PROBLEM - Using the material below, copy every line where "allow" appears.

RECORDS FOR THE EXERCISE -
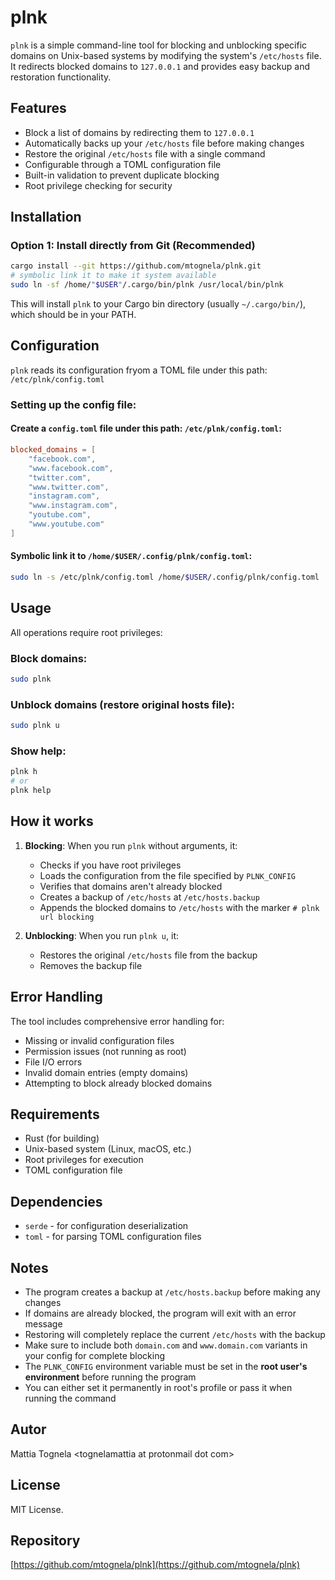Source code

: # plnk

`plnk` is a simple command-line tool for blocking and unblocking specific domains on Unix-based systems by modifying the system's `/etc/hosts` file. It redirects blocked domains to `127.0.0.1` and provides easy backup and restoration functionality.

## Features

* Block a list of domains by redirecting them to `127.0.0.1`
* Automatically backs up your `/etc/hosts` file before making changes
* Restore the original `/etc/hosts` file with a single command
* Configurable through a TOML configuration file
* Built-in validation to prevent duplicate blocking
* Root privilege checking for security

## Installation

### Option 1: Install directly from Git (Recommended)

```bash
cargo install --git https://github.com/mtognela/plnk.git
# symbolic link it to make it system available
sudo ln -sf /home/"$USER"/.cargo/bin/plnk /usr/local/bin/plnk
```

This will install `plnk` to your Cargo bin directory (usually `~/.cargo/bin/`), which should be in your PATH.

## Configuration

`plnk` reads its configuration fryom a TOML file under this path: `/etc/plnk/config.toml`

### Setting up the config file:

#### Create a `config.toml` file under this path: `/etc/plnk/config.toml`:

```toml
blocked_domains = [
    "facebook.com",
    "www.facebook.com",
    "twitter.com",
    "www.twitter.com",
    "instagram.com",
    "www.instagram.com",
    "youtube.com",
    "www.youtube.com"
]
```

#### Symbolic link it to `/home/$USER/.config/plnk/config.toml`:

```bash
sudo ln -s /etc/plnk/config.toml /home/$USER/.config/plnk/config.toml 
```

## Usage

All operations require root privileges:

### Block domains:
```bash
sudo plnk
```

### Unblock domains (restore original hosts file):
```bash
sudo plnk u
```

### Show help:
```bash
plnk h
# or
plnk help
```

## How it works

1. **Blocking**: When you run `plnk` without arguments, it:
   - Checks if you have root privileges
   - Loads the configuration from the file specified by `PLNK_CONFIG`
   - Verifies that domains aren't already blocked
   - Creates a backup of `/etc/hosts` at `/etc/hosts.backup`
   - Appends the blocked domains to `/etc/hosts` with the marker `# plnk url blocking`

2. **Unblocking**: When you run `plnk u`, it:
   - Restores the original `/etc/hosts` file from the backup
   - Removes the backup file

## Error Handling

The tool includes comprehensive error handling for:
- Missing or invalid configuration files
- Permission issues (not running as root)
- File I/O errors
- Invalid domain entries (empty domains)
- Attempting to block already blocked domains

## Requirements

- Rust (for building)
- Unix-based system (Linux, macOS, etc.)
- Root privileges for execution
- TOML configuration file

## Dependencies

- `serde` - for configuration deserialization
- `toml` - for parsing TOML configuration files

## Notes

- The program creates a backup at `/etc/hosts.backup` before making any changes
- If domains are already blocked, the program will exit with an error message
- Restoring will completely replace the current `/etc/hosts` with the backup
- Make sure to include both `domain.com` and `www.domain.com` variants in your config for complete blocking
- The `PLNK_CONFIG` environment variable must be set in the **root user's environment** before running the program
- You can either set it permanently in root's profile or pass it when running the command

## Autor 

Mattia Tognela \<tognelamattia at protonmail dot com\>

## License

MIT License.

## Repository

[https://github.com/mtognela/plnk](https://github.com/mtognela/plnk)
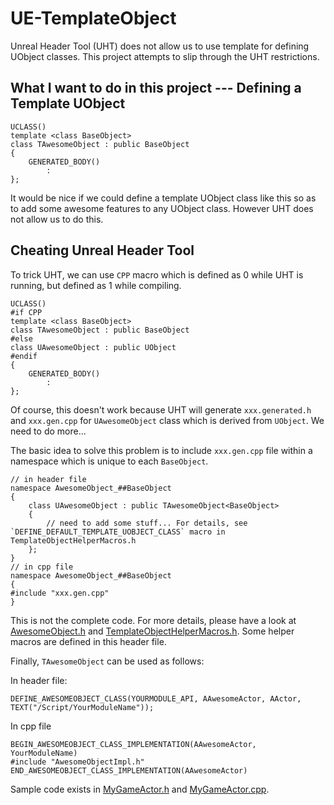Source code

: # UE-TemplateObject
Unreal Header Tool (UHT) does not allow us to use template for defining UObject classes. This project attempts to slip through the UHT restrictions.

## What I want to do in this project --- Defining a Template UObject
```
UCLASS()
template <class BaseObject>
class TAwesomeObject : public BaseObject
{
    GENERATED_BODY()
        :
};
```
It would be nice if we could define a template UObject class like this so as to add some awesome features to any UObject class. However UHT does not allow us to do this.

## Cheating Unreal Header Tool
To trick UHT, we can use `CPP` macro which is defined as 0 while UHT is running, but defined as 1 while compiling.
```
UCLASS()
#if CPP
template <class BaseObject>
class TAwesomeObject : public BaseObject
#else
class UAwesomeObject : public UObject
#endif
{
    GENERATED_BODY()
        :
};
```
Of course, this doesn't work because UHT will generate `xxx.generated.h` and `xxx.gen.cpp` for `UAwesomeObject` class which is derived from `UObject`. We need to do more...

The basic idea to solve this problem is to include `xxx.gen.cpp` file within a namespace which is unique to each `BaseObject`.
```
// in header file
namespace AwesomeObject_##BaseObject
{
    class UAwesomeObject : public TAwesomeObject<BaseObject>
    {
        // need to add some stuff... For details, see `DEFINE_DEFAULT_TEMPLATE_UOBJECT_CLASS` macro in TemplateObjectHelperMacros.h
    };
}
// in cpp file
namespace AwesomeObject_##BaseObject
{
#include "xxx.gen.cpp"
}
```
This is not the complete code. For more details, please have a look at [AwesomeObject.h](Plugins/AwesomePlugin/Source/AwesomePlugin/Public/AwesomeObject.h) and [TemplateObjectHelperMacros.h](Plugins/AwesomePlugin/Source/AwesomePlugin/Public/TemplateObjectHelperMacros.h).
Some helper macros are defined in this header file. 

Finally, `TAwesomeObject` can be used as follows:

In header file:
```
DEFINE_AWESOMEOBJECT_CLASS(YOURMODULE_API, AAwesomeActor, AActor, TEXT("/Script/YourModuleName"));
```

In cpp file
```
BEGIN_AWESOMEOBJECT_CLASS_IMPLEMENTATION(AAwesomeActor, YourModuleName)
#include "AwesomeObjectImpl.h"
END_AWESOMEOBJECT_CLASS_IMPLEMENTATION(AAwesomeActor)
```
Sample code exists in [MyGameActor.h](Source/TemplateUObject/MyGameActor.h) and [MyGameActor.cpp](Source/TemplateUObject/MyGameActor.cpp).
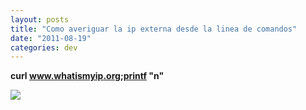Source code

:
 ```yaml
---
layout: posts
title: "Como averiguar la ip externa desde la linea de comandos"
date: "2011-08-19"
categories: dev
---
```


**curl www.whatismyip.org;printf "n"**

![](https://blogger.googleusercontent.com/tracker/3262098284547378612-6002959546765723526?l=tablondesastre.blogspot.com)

RESPONSE FOR THIS EXERCISE -
Unreal Header Tool (UHT) does not allow us to use template for defining UObject classes. This project attempts to slip through the UHT restrictions.
It would be nice if we could define a template UObject class like this so as to add some awesome features to any UObject class. However UHT does not allow us to do this.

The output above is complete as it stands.